Karet tromol sepeda motor.
Sumber :
  • Chinapartspro

VIVA.co.id – Salah satu komponen pada tromol belakang sepeda motor yang kerap luput dari pemeriksaan adalah karet tromol. Fungsi karet ini sebagai peredam entakan antara gir depan dan belakang saat motor berakselerasi.

Jika komponen tersebut rusak, maka laju motor akan terasa tidak normal, sehingga mengganggu kenyamanan berkendara. Karet ini hanya ada pada motor jenis bebek dan sport yang masih menggunakan rem belakang model tromol.

Lantas, apa tanda-tanda karet tromol sudah rusak atau oblak?

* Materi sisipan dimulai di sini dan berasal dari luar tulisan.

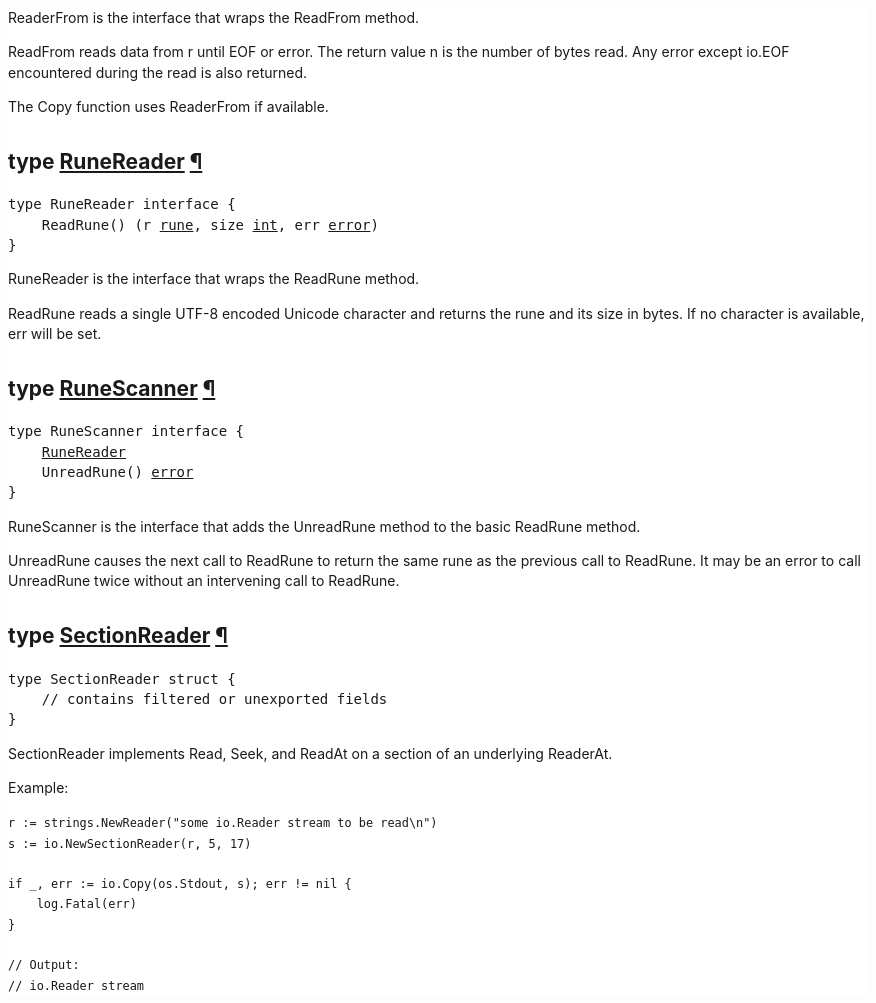 ReaderFrom is the interface that wraps the ReadFrom method.

ReadFrom reads data from r until EOF or error. The return value n is the number
of bytes read. Any error except io.EOF encountered during the read is also
returned.

The Copy function uses ReaderFrom if available.

<h2 id="RuneReader">type <a href="//github.com/golang/go/blob/2ea7d3461bb41d0ae12b56ee52d43314bcdb97f9/src/io/io.go#L255">RuneReader</a>
    <a href="#RuneReader">¶</a></h2>
<pre>type RuneReader interface {
    ReadRune() (r <a href="/builtin/#rune">rune</a>, size <a href="/builtin/#int">int</a>, err <a href="/builtin/#error">error</a>)
}</pre>

RuneReader is the interface that wraps the ReadRune method.

ReadRune reads a single UTF-8 encoded Unicode character and returns the rune and
its size in bytes. If no character is available, err will be set.

<h2 id="RuneScanner">type <a href="//github.com/golang/go/blob/2ea7d3461bb41d0ae12b56ee52d43314bcdb97f9/src/io/io.go#L266">RuneScanner</a>
    <a href="#RuneScanner">¶</a></h2>
<pre>type RuneScanner interface {
    <a href="#RuneReader">RuneReader</a>
    UnreadRune() <a href="/builtin/#error">error</a>
}</pre>

RuneScanner is the interface that adds the UnreadRune method to the basic
ReadRune method.

UnreadRune causes the next call to ReadRune to return the same rune as the
previous call to ReadRune. It may be an error to call UnreadRune twice without
an intervening call to ReadRune.

<h2 id="SectionReader">type <a href="//github.com/golang/go/blob/2ea7d3461bb41d0ae12b56ee52d43314bcdb97f9/src/io/io.go#L449">SectionReader</a>
    <a href="#SectionReader">¶</a></h2>
<pre>type SectionReader struct {
    <span class="comment">// contains filtered or unexported fields</span>
}</pre>

SectionReader implements Read, Seek, and ReadAt on a section of an underlying
ReaderAt.

<a id="exampleSectionReader"></a>
Example:

    r := strings.NewReader("some io.Reader stream to be read\n")
    s := io.NewSectionReader(r, 5, 17)

    if _, err := io.Copy(os.Stdout, s); err != nil {
        log.Fatal(err)
    }

    // Output:
    // io.Reader stream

Mekanik bengkel Sunda Jaya Motor, Rudy menerangkan, kerusakan pada karet tromol ditandai dengan munculnya suara kasar pada tromol, saat motor berakselerasi.

"Setiap ganti gigi, muncul bunyinya 'cetuk'. Karet tromol cepat oblak, jika perpindahan naik turun gigi terlalu cepat atau sering melakukan akselerasi berlebihan," kata Rudy saat berbincang dengan VIVA.co.id di Jakarta, Senin, 10 Oktober 2016.

Menurut dia, karet tromol yang oblak atau rusak ringan masih bisa diperbaiki. Caranya, mengganjal karet tromol dengan karet ban yang sudah dipotong.

"Buka dulu ban belakang, terus dimasukkan ke lubang gir. Diganjal supaya enggak oblak lagi," ujarnya menambahkan.

Ia menjelaskan, cara tersebut bisa awet, sepanjang pengendara motor berhati-hati saat berkendara. Artinya, tidak sering melakukan akselerasi mendadak.

"Kalau sudah oblak parah, diganti baru saja. Karet tromol cuma Rp30 ribu,” ujarnya.

Rudy menyarankan, pengendara untuk secara rutin memeriksa karet tromol. Sebab, jika sudah oblak, bisa membuat posisi gir dan tromol tidak rata. Akibatnya, dapat mengurangi umur rantai dan gir, karena putaran gir dan rantai tidak pas, sehingga gesekan menjadi lebih banyak.

"Kalau enggak ada karet tromol, pas pindah gigi pasti bunyi dan enggak enak saat berkendara.”